Since I was a main designer of the inout system, I figured I should try and eat my own dogfood in terms of figuring out how well inout works for my main D side project -- dcollections.

So I went about modifying all of dcollections to be inout and const compliant.

The result was quite pleasant. By applying inout and const to all the appropriate members, dcollections quickly became const aware, and I didn't have to add a single overload to do it! There are a few issues with inout that I realize really do still need to be addressed.

For instance, we really do need a way to apply tail-const/tail-inout to custom structures. Currently, any inout functions that return ranges or cursors return a fully-inout range or cursor. This means, getting a range on a const container returns a range which cannot be iterated (you can still get the front and rear elements, call save, and other const-aware members).

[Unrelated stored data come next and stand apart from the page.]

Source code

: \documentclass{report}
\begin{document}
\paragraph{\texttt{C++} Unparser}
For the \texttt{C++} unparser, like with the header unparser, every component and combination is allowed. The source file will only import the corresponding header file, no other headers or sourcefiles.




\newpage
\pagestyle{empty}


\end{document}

So how do we fix this? One might think "why not just return an iterator with a tail-inout pointer?" However, that doesn't work. You cannot have a field that is inout, because inout is a temporary condition, only applicable to stack data. For more details on this, see http://d.puremagic.com/issues/show_bug.cgi?id=6770

Not only that, but the issue is really the implicit casting. Assuming the field-inout restriction didn't exist, we might define a simple cursor like this (for purposes of demonstration, I'm going to use a range over contiguous memory, ignoring the fact that slices already provide this):

struct cursor(T)
{
   T* node;
   void popFront() {node++;}
   ... // usual suspects front, empty, etc
}

This seems like cursor!(inout(V)) might work (V is the element type of the container) as the return type for inout functions. However, one of the major requirements of inout is that it correctly cast back to the constancy of the container.

So this means cursor!(inout(V)) must cast to cursor!(const(V)). However, as we all know, templates instantiated with different types where the types implicitly cast, do not allow implicit casting of the template. This is for good reason:

1. the representation might be different. For example, int casts implicitly to long, but some struct S!int might not implicitly cast to S!long because S!long likely has a larger footprint. 2. the template might actually be completely different based on the parameters. For example, you can use a static if to change the layout or functions depending on if the type is const or not.

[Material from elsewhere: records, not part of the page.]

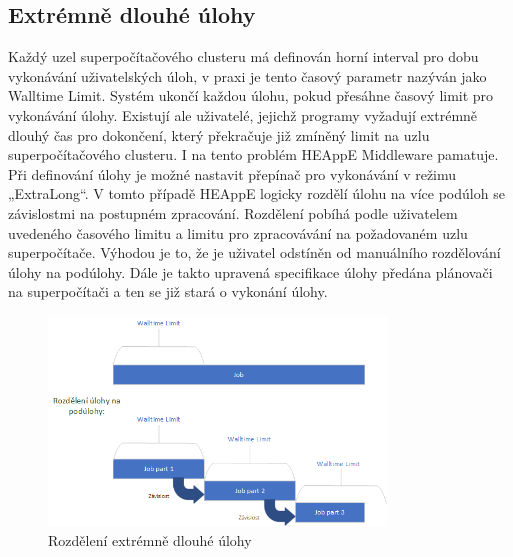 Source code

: \subsection{Extrémně dlouhé úlohy}
Každý uzel superpočítačového clusteru má definován horní interval pro dobu vykonávání uživatelských úloh, v praxi je tento časový parametr nazýván jako Walltime Limit. Systém ukončí každou úlohu, pokud přesáhne časový limit pro vykonávání úlohy. Existují ale uživatelé, jejichž programy vyžadují extrémně dlouhý čas pro dokončení, který překračuje již zmíněný limit na uzlu superpočítačového clusteru. I na tento problém HEAppE Middleware pamatuje. Při definování úlohy je možné nastavit přepínač pro vykonávání v režimu „ExtraLong“. V tomto případě HEAppE logicky rozdělí úlohu na více podúloh se závislostmi na postupném zpracování. Rozdělení pobíhá podle uživatelem uvedeného časového limitu a limitu pro zpracovávání na požadovaném uzlu superpočítače. Výhodou je to, že je uživatel odstíněn od manuálního rozdělování úlohy na podúlohy. Dále je takto upravená specifikace úlohy předána plánovači na superpočítači a ten se již stará o vykonání úlohy.

\hfill \break
\begin{figure}[h]
	\centering
	\includegraphics[width=0.8\textwidth]{Figures/job-decompose.png}
	\caption{Rozdělení extrémně dlouhé úlohy }
	\label{fig:rozdeleni-extra-long}
\end{figure}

I think this problem needs solving. It would greatly improve the D story as a language where one can use superpowered generic programming to solve many problems that other languages need language modifications to solve. I have some ideas, but I wanted to let other people bring any ideas they might have first, as Walter has not been receptive to my attempts at solving this problem in the past.


============================
Another interesting "problem" I had while doing inout is I had many functions like this:

cursor elemAt(V v)
{
    cursor it;
    it.position = _hash.find(v);
    it._empty = it.position is _hash.end;
    return it;
}

But what I discovered (quite rapidly) is just applying inout to this function doesn't work. When one is making a function that returns an inout aggregate, constructing that aggregate is almost required to be in the return expression. So the above becomes:

inout(cursor) elemAt(const(V) v) inout
{
    auto pos = _hash.find(v);
    return inout(cursor)(pos, pos is _hash.end);
}

Although I think the latter is technically cleaner, it does bring up an interesting issue with regards to inout. In some cases, applying inout is a no-brainer. You just slap inout on the parameters and return values, and things just *work*. However, in many cases, a redesign of the function is necessary. This is something to keep in mind when promoting inout as a wonderful tool to bring const-awareness to existing code.


=============================
In any case, the next version of dcollections will support const to a certain degree (with the exception of iterable const ranges) when the next version of the compiler comes out.

Here is the commit which adds inout/const to dcollections: http://www.dsource.org/projects/dcollections/changeset/114

Be sure to use the latest version of dmd from git to try it out (if you're so inclined).